Complete step-by-step solution:
Given \[\int {\dfrac{{\sin (2x)}}{{\cos (x)}}dx} \].
We know \[\sin (2x) = 2.\sin x.\cos x\].
The term inside the integral symbol is called the integrand.
Then the integrand becomes
\[\dfrac{{\sin (2x)}}{{\cos (x)}} = \dfrac{{2.\sin x.\cos x}}{{\cos x}}\]
Cancelling the cosine function we have,
\[\dfrac{{\sin (2x)}}{{\cos (x)}} = 2.\sin x.\]
Now applying the integration we have
\[\int {\dfrac{{\sin (2x)}}{{\cos (x)}}dx} = \int {2.\sin x} .dx\]

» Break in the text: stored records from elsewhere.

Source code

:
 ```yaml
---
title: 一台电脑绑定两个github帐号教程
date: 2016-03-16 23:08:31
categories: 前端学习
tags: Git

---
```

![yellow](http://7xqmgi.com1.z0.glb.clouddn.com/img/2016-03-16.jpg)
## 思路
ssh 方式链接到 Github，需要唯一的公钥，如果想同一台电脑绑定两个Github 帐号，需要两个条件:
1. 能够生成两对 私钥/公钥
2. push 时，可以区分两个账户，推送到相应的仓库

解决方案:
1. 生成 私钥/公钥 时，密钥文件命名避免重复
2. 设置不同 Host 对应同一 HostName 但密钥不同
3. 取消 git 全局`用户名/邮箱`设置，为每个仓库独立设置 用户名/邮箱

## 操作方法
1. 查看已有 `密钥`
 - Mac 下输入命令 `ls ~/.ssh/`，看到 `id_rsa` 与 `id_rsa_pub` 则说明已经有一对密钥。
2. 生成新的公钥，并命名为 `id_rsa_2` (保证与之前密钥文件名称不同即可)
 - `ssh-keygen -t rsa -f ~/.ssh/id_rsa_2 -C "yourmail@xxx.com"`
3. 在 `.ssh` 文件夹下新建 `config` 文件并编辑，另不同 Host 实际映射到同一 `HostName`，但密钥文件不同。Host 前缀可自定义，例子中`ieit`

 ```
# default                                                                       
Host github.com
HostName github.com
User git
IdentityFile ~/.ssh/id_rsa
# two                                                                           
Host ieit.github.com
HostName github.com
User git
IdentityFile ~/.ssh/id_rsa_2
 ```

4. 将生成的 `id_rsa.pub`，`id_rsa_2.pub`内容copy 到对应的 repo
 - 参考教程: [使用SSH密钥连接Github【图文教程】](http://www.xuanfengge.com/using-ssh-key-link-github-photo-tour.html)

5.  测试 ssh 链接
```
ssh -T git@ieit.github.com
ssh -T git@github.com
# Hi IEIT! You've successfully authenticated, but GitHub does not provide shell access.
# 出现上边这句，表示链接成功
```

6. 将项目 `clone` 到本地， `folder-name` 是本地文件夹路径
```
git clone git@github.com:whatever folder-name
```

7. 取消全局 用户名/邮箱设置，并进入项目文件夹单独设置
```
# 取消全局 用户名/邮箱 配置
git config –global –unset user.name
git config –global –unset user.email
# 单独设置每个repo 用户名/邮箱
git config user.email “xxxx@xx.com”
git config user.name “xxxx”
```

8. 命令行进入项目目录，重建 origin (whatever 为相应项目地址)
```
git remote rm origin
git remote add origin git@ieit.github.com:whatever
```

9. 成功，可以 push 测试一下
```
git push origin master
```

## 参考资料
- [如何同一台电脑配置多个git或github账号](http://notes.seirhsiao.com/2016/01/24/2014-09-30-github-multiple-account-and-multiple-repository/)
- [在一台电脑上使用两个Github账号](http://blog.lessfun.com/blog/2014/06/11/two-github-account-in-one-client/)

\[ = \int {2.\sin x} .dx\]
Taking constant term outside the integral we have,
\[ = 2\int {\sin x} .dx\]
Integrating we have,
\[ = - 2\cos x + c\]
Thus we have
The antiderivative of \[\dfrac{{\sin (2x)}}{{\cos (x)}}dx\] is \[ - 2\cos x + c\]. Where ‘c’ is the integration constant.

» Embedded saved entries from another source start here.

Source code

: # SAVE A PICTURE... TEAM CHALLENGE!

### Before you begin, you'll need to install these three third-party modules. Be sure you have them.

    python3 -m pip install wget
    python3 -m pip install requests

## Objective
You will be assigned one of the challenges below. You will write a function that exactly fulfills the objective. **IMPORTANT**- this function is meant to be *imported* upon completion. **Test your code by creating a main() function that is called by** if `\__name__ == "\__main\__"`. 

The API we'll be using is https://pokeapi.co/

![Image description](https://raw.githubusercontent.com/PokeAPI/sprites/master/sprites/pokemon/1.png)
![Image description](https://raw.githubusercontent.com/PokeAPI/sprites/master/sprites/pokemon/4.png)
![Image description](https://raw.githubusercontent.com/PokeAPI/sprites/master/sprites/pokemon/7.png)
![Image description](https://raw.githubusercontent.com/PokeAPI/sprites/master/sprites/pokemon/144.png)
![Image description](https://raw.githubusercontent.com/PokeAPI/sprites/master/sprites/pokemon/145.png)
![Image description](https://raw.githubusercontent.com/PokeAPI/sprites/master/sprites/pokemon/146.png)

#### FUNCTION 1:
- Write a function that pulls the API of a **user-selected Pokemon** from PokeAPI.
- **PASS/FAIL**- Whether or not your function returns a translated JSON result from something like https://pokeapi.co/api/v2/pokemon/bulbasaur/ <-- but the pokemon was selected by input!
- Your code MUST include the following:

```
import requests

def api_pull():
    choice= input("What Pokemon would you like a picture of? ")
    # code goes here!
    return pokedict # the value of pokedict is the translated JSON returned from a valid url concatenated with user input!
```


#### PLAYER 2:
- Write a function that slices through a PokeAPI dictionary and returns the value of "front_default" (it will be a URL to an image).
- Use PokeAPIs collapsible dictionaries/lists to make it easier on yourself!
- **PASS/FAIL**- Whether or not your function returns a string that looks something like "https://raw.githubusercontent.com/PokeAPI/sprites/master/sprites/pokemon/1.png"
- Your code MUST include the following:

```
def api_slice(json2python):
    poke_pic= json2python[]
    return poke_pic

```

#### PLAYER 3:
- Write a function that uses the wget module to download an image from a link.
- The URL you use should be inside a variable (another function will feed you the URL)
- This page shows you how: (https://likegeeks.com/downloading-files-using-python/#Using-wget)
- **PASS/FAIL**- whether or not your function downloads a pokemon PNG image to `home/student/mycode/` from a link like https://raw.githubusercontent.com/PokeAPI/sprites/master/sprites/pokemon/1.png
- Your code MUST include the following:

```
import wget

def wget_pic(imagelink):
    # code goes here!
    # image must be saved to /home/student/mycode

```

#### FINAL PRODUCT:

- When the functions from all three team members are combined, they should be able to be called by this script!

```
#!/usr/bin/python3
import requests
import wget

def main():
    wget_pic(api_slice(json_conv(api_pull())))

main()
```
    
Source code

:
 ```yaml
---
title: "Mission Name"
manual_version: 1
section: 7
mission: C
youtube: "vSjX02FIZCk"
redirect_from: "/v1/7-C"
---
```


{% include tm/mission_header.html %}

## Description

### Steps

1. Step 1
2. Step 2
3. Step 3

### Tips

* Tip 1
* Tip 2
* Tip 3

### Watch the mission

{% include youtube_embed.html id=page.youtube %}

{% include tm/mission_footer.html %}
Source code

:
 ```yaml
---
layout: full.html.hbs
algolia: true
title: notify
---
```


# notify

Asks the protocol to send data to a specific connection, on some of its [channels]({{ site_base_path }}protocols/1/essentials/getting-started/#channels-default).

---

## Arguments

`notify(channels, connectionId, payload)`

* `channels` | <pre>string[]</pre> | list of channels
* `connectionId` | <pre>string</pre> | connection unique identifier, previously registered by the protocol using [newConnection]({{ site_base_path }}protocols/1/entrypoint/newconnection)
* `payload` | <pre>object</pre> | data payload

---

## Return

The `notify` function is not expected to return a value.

Note: In the given above problem we have an indefinite integral, that is no upper and lower limit. Hence we add the integration constant ‘c’ after integrating. In a definite integral we will have an upper and lower limit, we don’t need to add integration constant in the case of definite integral. We have different integration rule:
The power rule: If we have a variable ‘x’ raised to a power ‘n’ then the integration is given by \[\int {{x^n}dx = \dfrac{{{x^{n + 1}}}}{{n + 1}} + c} \].
The constant coefficient rule: if we have an indefinite integral of \[K.f(x)\], where f(x) is some function and ‘K’ represent a constant then the integration is equal to the indefinite integral of f(x) multiplied by ‘K’. That is \[\int {K.f(x)dx = c\int {f(x)dx} } \].

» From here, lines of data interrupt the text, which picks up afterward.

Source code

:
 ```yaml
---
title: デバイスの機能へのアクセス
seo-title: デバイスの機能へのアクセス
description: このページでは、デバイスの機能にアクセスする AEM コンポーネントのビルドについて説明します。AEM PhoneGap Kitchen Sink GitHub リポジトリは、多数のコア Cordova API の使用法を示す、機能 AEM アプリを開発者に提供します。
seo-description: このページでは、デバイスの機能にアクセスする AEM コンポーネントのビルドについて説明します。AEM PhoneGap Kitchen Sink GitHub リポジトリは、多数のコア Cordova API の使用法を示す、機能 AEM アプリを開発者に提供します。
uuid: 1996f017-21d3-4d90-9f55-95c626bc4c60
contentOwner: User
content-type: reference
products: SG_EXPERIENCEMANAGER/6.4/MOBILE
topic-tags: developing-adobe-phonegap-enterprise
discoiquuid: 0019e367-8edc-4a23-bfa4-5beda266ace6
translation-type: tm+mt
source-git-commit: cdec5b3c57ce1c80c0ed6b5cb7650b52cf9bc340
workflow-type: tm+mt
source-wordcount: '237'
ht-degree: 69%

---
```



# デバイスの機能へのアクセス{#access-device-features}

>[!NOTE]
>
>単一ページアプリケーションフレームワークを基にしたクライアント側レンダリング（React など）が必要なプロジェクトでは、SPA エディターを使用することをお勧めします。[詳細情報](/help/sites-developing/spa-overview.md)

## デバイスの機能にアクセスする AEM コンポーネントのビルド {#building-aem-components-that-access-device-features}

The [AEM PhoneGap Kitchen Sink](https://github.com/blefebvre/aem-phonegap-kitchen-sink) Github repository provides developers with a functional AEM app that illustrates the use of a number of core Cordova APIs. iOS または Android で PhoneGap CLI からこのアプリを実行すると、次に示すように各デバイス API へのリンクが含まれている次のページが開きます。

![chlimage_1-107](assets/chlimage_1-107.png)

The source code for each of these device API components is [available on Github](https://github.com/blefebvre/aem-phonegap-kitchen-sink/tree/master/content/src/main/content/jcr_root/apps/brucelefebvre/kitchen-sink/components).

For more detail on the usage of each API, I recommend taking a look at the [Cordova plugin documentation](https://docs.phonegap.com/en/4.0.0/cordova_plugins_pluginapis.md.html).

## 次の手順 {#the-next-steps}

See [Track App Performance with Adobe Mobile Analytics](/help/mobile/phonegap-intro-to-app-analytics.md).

The sum rule: if we have to integrate functions that are the sum of several terms, then we need to integrate each term in the sum separately. That is
\[\int {\left( {f(x) + g(x)} \right)dx = \int {f(x)dx} } + \int {g(x)dx} \]
For the difference rule we have to integrate each term in the integrand separately.